_What to produce_
Return exactly the span of lines in the following data that opens with the line containing "as deliverers, I" and closes with the line containing "This room was". Include nothing else.

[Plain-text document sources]
[Start of Attachment]
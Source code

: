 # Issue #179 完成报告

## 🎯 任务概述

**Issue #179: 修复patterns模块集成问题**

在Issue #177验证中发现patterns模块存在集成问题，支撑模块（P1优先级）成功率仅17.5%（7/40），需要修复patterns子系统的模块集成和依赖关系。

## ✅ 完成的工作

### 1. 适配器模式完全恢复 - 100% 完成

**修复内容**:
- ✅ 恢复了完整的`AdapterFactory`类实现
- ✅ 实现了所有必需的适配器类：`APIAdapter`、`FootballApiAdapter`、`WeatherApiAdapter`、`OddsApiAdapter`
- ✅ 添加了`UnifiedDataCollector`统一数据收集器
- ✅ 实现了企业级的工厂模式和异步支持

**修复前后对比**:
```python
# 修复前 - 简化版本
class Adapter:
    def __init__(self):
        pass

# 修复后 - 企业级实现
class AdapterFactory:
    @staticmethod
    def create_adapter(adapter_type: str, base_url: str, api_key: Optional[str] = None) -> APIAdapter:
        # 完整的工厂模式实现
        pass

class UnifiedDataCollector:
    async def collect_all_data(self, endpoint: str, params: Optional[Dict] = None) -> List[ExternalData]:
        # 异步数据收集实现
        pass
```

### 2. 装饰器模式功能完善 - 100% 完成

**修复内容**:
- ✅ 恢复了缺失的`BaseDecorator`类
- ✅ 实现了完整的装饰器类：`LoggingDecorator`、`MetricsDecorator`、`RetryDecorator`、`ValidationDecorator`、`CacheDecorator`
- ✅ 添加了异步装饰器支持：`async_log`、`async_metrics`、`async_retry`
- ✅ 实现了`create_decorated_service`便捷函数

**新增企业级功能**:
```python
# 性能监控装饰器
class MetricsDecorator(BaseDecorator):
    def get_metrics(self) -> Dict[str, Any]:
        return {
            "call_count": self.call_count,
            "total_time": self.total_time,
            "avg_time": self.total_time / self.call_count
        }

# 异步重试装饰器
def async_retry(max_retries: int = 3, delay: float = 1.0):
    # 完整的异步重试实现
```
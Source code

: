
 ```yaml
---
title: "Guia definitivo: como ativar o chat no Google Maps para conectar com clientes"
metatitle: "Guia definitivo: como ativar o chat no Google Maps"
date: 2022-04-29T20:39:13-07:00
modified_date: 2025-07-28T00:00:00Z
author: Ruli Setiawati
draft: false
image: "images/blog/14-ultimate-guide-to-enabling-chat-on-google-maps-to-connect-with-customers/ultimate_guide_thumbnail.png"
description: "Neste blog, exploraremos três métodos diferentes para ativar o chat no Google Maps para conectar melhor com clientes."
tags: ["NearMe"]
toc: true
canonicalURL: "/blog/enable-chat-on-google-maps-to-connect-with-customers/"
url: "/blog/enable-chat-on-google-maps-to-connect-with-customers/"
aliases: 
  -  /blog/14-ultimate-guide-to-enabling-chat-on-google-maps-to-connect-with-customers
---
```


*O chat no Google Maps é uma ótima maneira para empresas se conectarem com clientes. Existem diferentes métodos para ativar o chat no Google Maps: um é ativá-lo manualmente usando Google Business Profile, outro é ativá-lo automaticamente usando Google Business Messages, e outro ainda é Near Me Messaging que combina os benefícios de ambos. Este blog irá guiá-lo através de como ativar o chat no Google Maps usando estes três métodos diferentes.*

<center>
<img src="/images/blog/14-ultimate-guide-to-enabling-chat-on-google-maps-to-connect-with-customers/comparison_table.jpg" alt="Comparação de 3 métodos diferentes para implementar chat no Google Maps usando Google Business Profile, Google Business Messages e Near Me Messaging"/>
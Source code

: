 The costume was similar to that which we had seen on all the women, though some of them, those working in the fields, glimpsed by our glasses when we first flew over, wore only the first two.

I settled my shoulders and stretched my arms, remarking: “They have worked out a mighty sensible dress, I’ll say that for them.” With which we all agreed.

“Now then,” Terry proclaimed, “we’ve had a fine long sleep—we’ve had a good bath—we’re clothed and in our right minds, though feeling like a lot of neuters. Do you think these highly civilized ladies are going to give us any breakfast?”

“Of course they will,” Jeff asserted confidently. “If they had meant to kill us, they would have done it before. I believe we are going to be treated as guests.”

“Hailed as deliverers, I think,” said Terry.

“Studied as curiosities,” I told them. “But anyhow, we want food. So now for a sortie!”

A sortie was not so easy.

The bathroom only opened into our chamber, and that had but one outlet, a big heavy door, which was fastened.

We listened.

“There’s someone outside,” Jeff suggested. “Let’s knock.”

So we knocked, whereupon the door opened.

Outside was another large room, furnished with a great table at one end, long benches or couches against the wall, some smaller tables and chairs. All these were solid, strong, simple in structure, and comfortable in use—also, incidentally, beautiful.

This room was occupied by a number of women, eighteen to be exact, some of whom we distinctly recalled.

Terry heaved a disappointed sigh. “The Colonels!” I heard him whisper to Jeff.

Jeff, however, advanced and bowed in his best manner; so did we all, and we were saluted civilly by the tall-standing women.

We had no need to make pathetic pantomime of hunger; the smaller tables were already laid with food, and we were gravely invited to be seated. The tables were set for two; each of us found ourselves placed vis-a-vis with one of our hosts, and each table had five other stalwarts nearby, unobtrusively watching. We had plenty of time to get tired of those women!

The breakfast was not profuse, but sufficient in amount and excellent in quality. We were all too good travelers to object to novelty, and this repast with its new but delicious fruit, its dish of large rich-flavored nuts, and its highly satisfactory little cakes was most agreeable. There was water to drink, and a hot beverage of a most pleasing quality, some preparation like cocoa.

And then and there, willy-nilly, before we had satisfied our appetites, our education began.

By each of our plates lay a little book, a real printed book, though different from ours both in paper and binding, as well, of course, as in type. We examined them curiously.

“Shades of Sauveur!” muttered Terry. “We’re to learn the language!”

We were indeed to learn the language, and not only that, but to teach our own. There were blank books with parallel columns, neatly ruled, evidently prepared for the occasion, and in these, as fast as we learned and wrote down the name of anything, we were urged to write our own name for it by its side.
[End of Attachment]
_Worked solution_
“Hailed as deliverers, I think,” said Terry.

“Studied as curiosities,” I told them. “But anyhow, we want food. So now for a sortie!”

A sortie was not so easy.

The bathroom only opened into our chamber, and that had but one outlet, a big heavy door, which was fastened.

We listened.

“There’s someone outside,” Jeff suggested. “Let’s knock.”

So we knocked, whereupon the door opened.

Outside was another large room, furnished with a great table at one end, long benches or couches against the wall, some smaller tables and chairs. All these were solid, strong, simple in structure, and comfortable in use—also, incidentally, beautiful.

This room was occupied by a number of women, eighteen to be exact, some of whom we distinctly recalled.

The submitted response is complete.